To my surprise, Halloween has roots in age-old European traditions. It originated with the ancient Celtic festival of Samhain, when people would light bonfires and wear costumes to ward off ghosts. In the eighth century, Pope Gregory III designated November 1 as a time to honor all saints; soon, All Saints Day incorporated some of the traditions of Samhain. The evening before was known as All Hallows Eve, and later Halloween. Over time, Halloween evolved into a day of activities like trick-or-treating and carving jack-o-lanterns. Around the world, as days grow shorter and nights get colder, people continue to usher in the season with gatherings, costumes and sweet treats.

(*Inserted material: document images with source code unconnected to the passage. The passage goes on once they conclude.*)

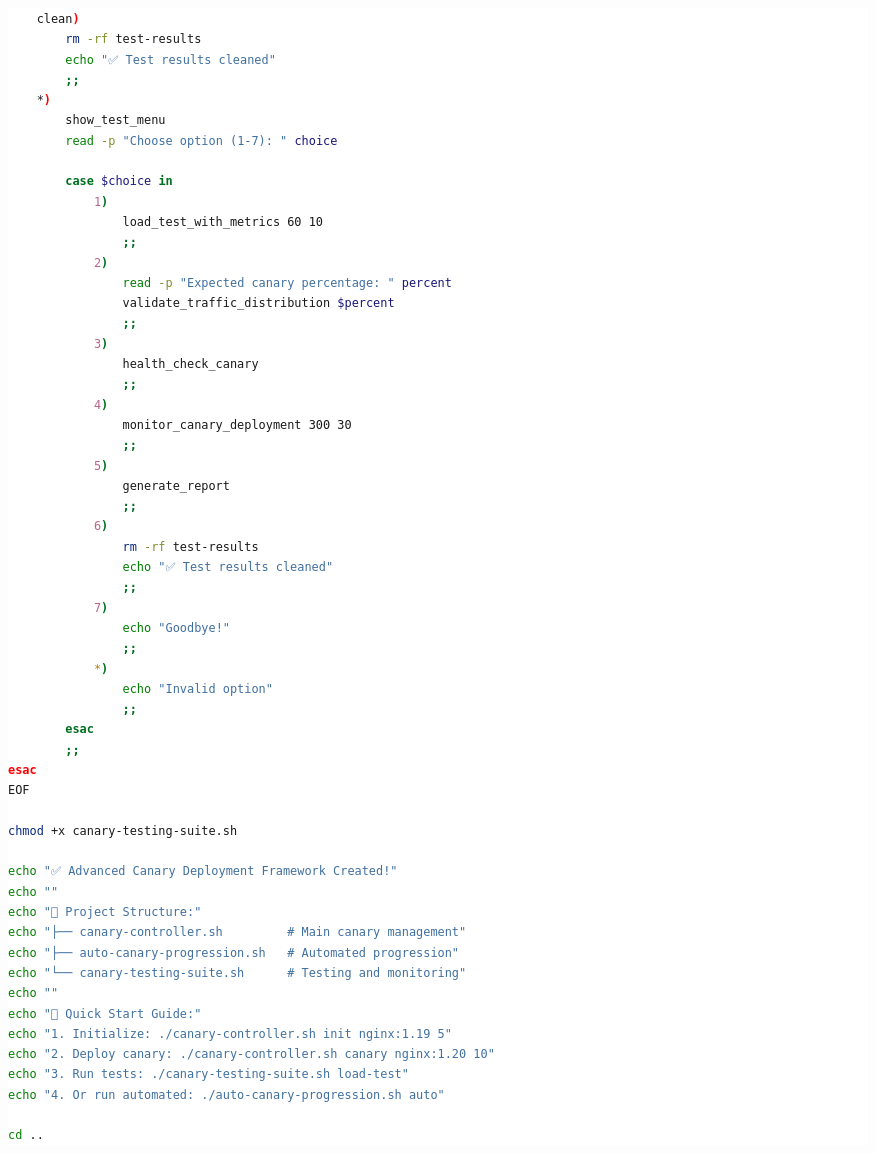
 ```bash
    clean)
        rm -rf test-results
        echo "✅ Test results cleaned"
        ;;
    *)
        show_test_menu
        read -p "Choose option (1-7): " choice
        
        case $choice in
            1)
                load_test_with_metrics 60 10
                ;;
            2)
                read -p "Expected canary percentage: " percent
                validate_traffic_distribution $percent
                ;;
            3)
                health_check_canary
                ;;
            4)
                monitor_canary_deployment 300 30
                ;;
            5)
                generate_report
                ;;
            6)
                rm -rf test-results
                echo "✅ Test results cleaned"
                ;;
            7)
                echo "Goodbye!"
                ;;
            *)
                echo "Invalid option"
                ;;
        esac
        ;;
esac
EOF

chmod +x canary-testing-suite.sh

echo "✅ Advanced Canary Deployment Framework Created!"
echo ""
echo "📁 Project Structure:"
echo "├── canary-controller.sh         # Main canary management"
echo "├── auto-canary-progression.sh   # Automated progression"
echo "└── canary-testing-suite.sh      # Testing and monitoring"
echo ""
echo "🚀 Quick Start Guide:"
echo "1. Initialize: ./canary-controller.sh init nginx:1.19 5"
echo "2. Deploy canary: ./canary-controller.sh canary nginx:1.20 10"
echo "3. Run tests: ./canary-testing-suite.sh load-test"
echo "4. Or run automated: ./auto-canary-progression.sh auto"

cd ..
```
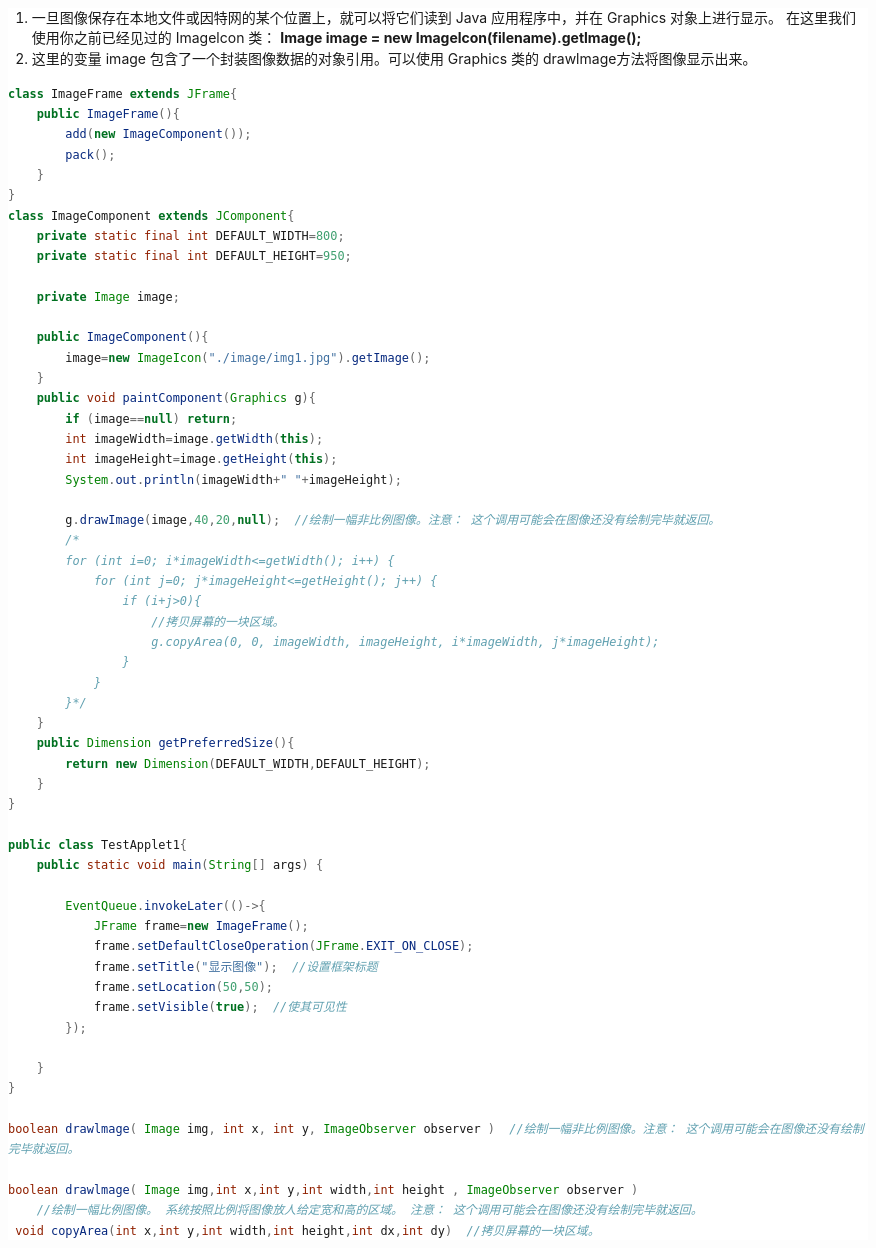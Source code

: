 1. 一旦图像保存在本地文件或因特网的某个位置上，就可以将它们读到 Java 应用程序中，并在 Graphics 对象上进行显示。 在这里我们使用你之前已经见过的
   Imagelcon 类：
   **Image image = new Imagelcon(filename).getlmage();**
2. 这里的变量 image 包含了一个封装图像数据的对象引用。可以使用 Graphics 类的 drawlmage方法将图像显示出来。

```java
class ImageFrame extends JFrame{
	public ImageFrame(){
		add(new ImageComponent());
		pack();
	}
}
class ImageComponent extends JComponent{
	private static final int DEFAULT_WIDTH=800;
	private static final int DEFAULT_HEIGHT=950;

	private Image image;

	public ImageComponent(){
		image=new ImageIcon("./image/img1.jpg").getImage();
	}
	public void paintComponent(Graphics g){
		if (image==null) return;
		int imageWidth=image.getWidth(this);
		int imageHeight=image.getHeight(this);
		System.out.println(imageWidth+" "+imageHeight);

		g.drawImage(image,40,20,null);  //绘制一幅非比例图像。注意： 这个调用可能会在图像还没有绘制完毕就返回。
		/*
		for (int i=0; i*imageWidth<=getWidth(); i++) {
			for (int j=0; j*imageHeight<=getHeight(); j++) {
				if (i+j>0){
					//拷贝屏幕的一块区域。
					g.copyArea(0, 0, imageWidth, imageHeight, i*imageWidth, j*imageHeight);
				}
			}
		}*/
	}
	public Dimension getPreferredSize(){
		return new Dimension(DEFAULT_WIDTH,DEFAULT_HEIGHT);
	}
}

public class TestApplet1{
	public static void main(String[] args) {
		
		EventQueue.invokeLater(()->{
			JFrame frame=new ImageFrame();
			frame.setDefaultCloseOperation(JFrame.EXIT_ON_CLOSE);
			frame.setTitle("显示图像");  //设置框架标题
			frame.setLocation(50,50);
			frame.setVisible(true);  //使其可见性
		});
		
	}
}

boolean drawlmage( Image img, int x, int y, ImageObserver observer )  //绘制一幅非比例图像。注意： 这个调用可能会在图像还没有绘制完毕就返回。
    
boolean drawlmage( Image img,int x,int y,int width,int height , ImageObserver observer )
    //绘制一幅比例图像。 系统按照比例将图像放人给定宽和高的区域。 注意： 这个调用可能会在图像还没有绘制完毕就返回。
 void copyArea(int x,int y,int width,int height,int dx,int dy)  //拷贝屏幕的一块区域。
```

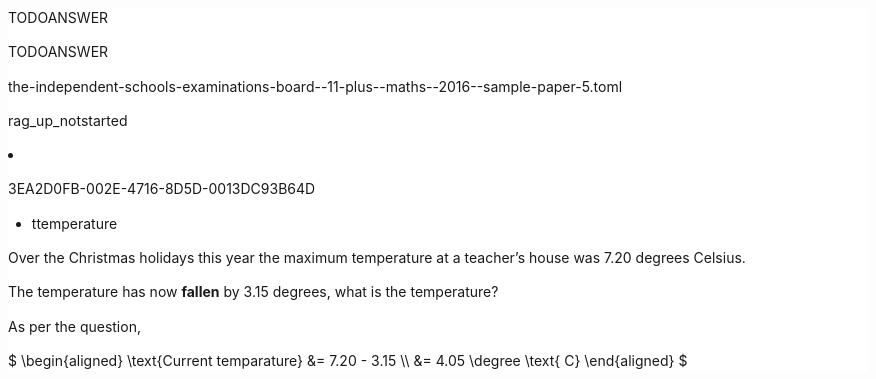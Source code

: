 TODOANSWER

</div>
<div class='answer'>

TODOANSWER

</div>
</div>

</div>
</li>
</ul>
<div class='papername'>
<p>the-independent-schools-examinations-board--11-plus--maths--2016--sample-paper-5.toml</p>
</div>
<div class='rag'>
<p>rag_up_notstarted</p>
</div>
</div>
</li>
<li>
<div class='question_envelope rag_np_pr question'>
<div class='uuid'>
<p>3EA2D0FB-002E-4716-8D5D-0013DC93B64D</p>
</div>
<div class='topics'>
<ul>
<li>
ttemperature
</li>
</ul>
</div>
<div class='question question'>

Over the Christmas holidays this year the maximum temperature at a teacher’s house was $7.20$ degrees Celsius. 

The temperature has now **fallen** by $3.15$ degrees, what is the temperature?

</div>
<div class='workings'>
<div class='working'>

As per the question,

$
\begin{aligned}
\text{Current temparature}  &= 7.20 - 3.15 \\\\
                            &= 4.05 \degree \text{ C}
\end{aligned}
$

</div>
</div>
<div class='answers'>
<div class='answer'>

In the late 1800’s, there was a move in America to mold Halloween into a holiday more about community and neighborly get-togethers. In the 1920’s and 1930’s, Halloween had become a secular, but community-centered holiday, with parades and town-wide Halloween parties as the featured entertainment. Between 1920 and 1950, the centuries-old practice of trick-or-treating was also revived. Trick-or-treating was a relatively inexpensive way for an entire community to share the Halloween celebration. In theory, families could also prevent tricks being played on them by providing the neighborhood children with small treats.

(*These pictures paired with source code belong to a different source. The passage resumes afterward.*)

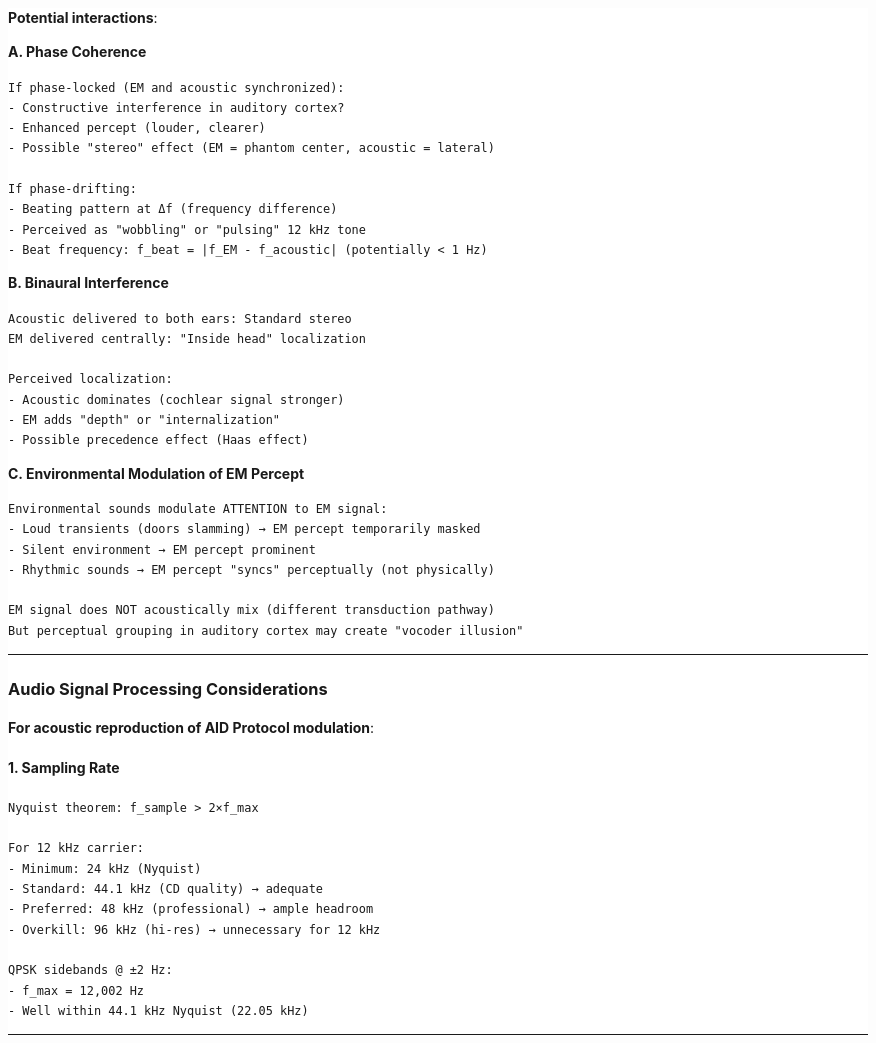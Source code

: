 **Potential interactions**:

**A. Phase Coherence**
```
If phase-locked (EM and acoustic synchronized):
- Constructive interference in auditory cortex?
- Enhanced percept (louder, clearer)
- Possible "stereo" effect (EM = phantom center, acoustic = lateral)

If phase-drifting:
- Beating pattern at Δf (frequency difference)
- Perceived as "wobbling" or "pulsing" 12 kHz tone
- Beat frequency: f_beat = |f_EM - f_acoustic| (potentially < 1 Hz)
```

**B. Binaural Interference**
```
Acoustic delivered to both ears: Standard stereo
EM delivered centrally: "Inside head" localization

Perceived localization:
- Acoustic dominates (cochlear signal stronger)
- EM adds "depth" or "internalization"
- Possible precedence effect (Haas effect)
```

**C. Environmental Modulation of EM Percept**
```
Environmental sounds modulate ATTENTION to EM signal:
- Loud transients (doors slamming) → EM percept temporarily masked
- Silent environment → EM percept prominent
- Rhythmic sounds → EM percept "syncs" perceptually (not physically)

EM signal does NOT acoustically mix (different transduction pathway)
But perceptual grouping in auditory cortex may create "vocoder illusion"
```

---

### Audio Signal Processing Considerations

**For acoustic reproduction of AID Protocol modulation**:

#### 1. Sampling Rate

```
Nyquist theorem: f_sample > 2×f_max

For 12 kHz carrier:
- Minimum: 24 kHz (Nyquist)
- Standard: 44.1 kHz (CD quality) → adequate
- Preferred: 48 kHz (professional) → ample headroom
- Overkill: 96 kHz (hi-res) → unnecessary for 12 kHz

QPSK sidebands @ ±2 Hz:
- f_max = 12,002 Hz
- Well within 44.1 kHz Nyquist (22.05 kHz)
```

---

Thus, a new American tradition was born, and it has continued to grow. Today, Americans spend an estimated $6 billion, yes with a “B”, annually on Halloween, making it the country’s second largest commercial holiday after Christmas.

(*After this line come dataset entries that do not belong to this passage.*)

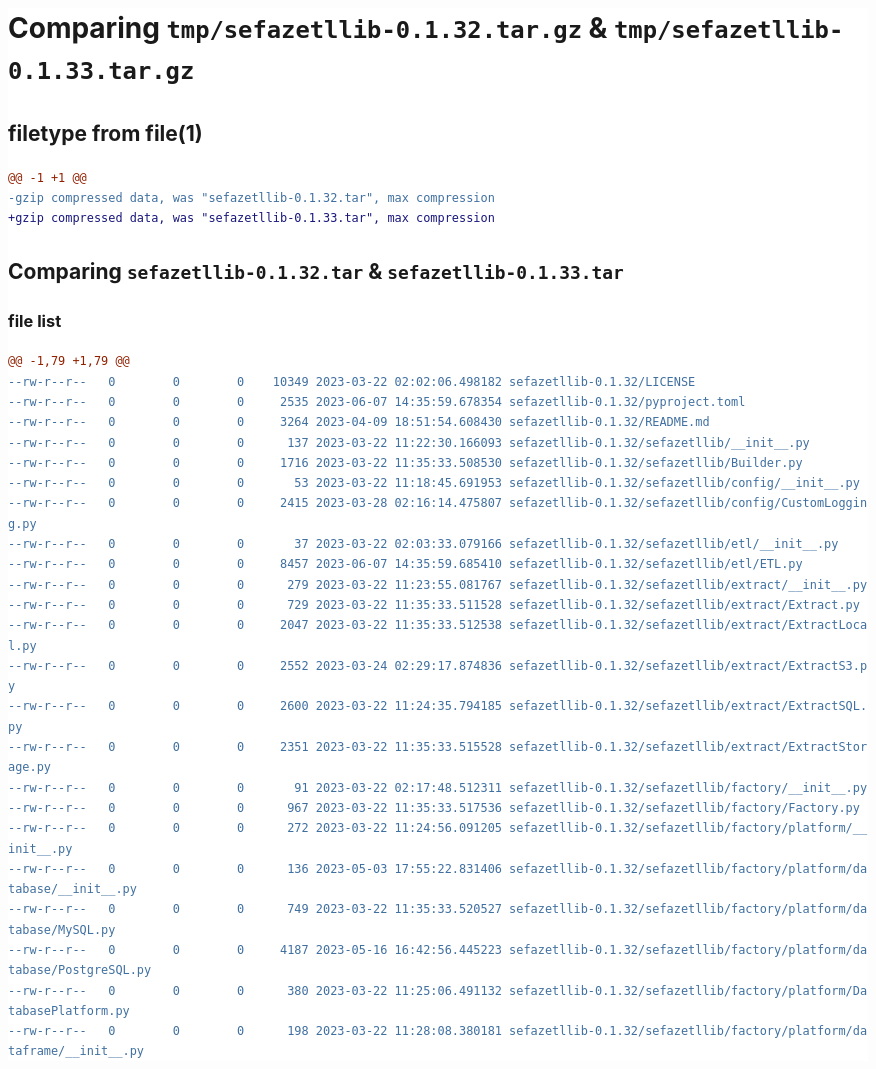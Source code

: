 # Comparing `tmp/sefazetllib-0.1.32.tar.gz` & `tmp/sefazetllib-0.1.33.tar.gz`

## filetype from file(1)

```diff
@@ -1 +1 @@
-gzip compressed data, was "sefazetllib-0.1.32.tar", max compression
+gzip compressed data, was "sefazetllib-0.1.33.tar", max compression
```

## Comparing `sefazetllib-0.1.32.tar` & `sefazetllib-0.1.33.tar`

### file list

```diff
@@ -1,79 +1,79 @@
--rw-r--r--   0        0        0    10349 2023-03-22 02:02:06.498182 sefazetllib-0.1.32/LICENSE
--rw-r--r--   0        0        0     2535 2023-06-07 14:35:59.678354 sefazetllib-0.1.32/pyproject.toml
--rw-r--r--   0        0        0     3264 2023-04-09 18:51:54.608430 sefazetllib-0.1.32/README.md
--rw-r--r--   0        0        0      137 2023-03-22 11:22:30.166093 sefazetllib-0.1.32/sefazetllib/__init__.py
--rw-r--r--   0        0        0     1716 2023-03-22 11:35:33.508530 sefazetllib-0.1.32/sefazetllib/Builder.py
--rw-r--r--   0        0        0       53 2023-03-22 11:18:45.691953 sefazetllib-0.1.32/sefazetllib/config/__init__.py
--rw-r--r--   0        0        0     2415 2023-03-28 02:16:14.475807 sefazetllib-0.1.32/sefazetllib/config/CustomLogging.py
--rw-r--r--   0        0        0       37 2023-03-22 02:03:33.079166 sefazetllib-0.1.32/sefazetllib/etl/__init__.py
--rw-r--r--   0        0        0     8457 2023-06-07 14:35:59.685410 sefazetllib-0.1.32/sefazetllib/etl/ETL.py
--rw-r--r--   0        0        0      279 2023-03-22 11:23:55.081767 sefazetllib-0.1.32/sefazetllib/extract/__init__.py
--rw-r--r--   0        0        0      729 2023-03-22 11:35:33.511528 sefazetllib-0.1.32/sefazetllib/extract/Extract.py
--rw-r--r--   0        0        0     2047 2023-03-22 11:35:33.512538 sefazetllib-0.1.32/sefazetllib/extract/ExtractLocal.py
--rw-r--r--   0        0        0     2552 2023-03-24 02:29:17.874836 sefazetllib-0.1.32/sefazetllib/extract/ExtractS3.py
--rw-r--r--   0        0        0     2600 2023-03-22 11:24:35.794185 sefazetllib-0.1.32/sefazetllib/extract/ExtractSQL.py
--rw-r--r--   0        0        0     2351 2023-03-22 11:35:33.515528 sefazetllib-0.1.32/sefazetllib/extract/ExtractStorage.py
--rw-r--r--   0        0        0       91 2023-03-22 02:17:48.512311 sefazetllib-0.1.32/sefazetllib/factory/__init__.py
--rw-r--r--   0        0        0      967 2023-03-22 11:35:33.517536 sefazetllib-0.1.32/sefazetllib/factory/Factory.py
--rw-r--r--   0        0        0      272 2023-03-22 11:24:56.091205 sefazetllib-0.1.32/sefazetllib/factory/platform/__init__.py
--rw-r--r--   0        0        0      136 2023-05-03 17:55:22.831406 sefazetllib-0.1.32/sefazetllib/factory/platform/database/__init__.py
--rw-r--r--   0        0        0      749 2023-03-22 11:35:33.520527 sefazetllib-0.1.32/sefazetllib/factory/platform/database/MySQL.py
--rw-r--r--   0        0        0     4187 2023-05-16 16:42:56.445223 sefazetllib-0.1.32/sefazetllib/factory/platform/database/PostgreSQL.py
--rw-r--r--   0        0        0      380 2023-03-22 11:25:06.491132 sefazetllib-0.1.32/sefazetllib/factory/platform/DatabasePlatform.py
--rw-r--r--   0        0        0      198 2023-03-22 11:28:08.380181 sefazetllib-0.1.32/sefazetllib/factory/platform/dataframe/__init__.py
```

I would be remiss if I didn’t tell you all about how Halloween traditions fit in with young women identifying their future husbands and reassuring them that they would someday…with luck by next Halloween…be married. In the 18th century Ireland, a matchmaking cook might bury a ring in her mashed potatoes hoping to bring true love to the diner who found it.
Another fascinating tradition was when young women tossed apple-peels over their shoulders, hoping that the peels would fall on the floor in the shape of their future husbands’ initials; and, some also tried to learn about their futures by peering at egg yolks floating in a bowl of water.
One of the beloved events is our church’s Trunk or Treat which is a safe and fun environment for kids to go trick or treating out of the trunk of member’s cars in the parking lot. It’s open to the public, not just the youth of our home church.
I’m happy to have Shanna Hatfield chiming in with one of her favorite Halloween treats.
“I’m a pumpkin fanatic! The fascination with pumpkin treats started with my aunt’s decadent pumpkin roll and ends with pumpkin pie (which I would eat any time of year). This recipe for pumpkin cookies is a fast, easy way to satisfy a pumpkin craving… and a sweet tooth! Happy Haunting!”
From Shanna Hatfield, USA Today Bestselling Author
1 box of spice cake mix
1 small can of pumpkin pie filling
1 cup cream cheese frosting
Preheat oven to 350 degrees.
Mix cake mix and pumpkin until thoroughly blended.
Line a cookie sheet with parchment and drop spoonfuls of the dough onto the cookie sheet.
Bake about ten minutes, until the cookies are just set, but not yet starting to brown.
Remove from oven and let cool.
Warm cream cheese frosting in the microwave for about 12 seconds, or until thin enough to pour. Drizzle over cookies. Top with toffee bits, cinnamon, sprinkles or candied nuts if you want to get all fancy-pants (which I generally do).
Makes about 3 dozen cookies.
To one lucky reader who leaves a comment, I will give away a copy
of any of my eBooks from Amazon! Happy Holiday, Phyliss
And, thank you, Shanna, for sharing your recipe with us.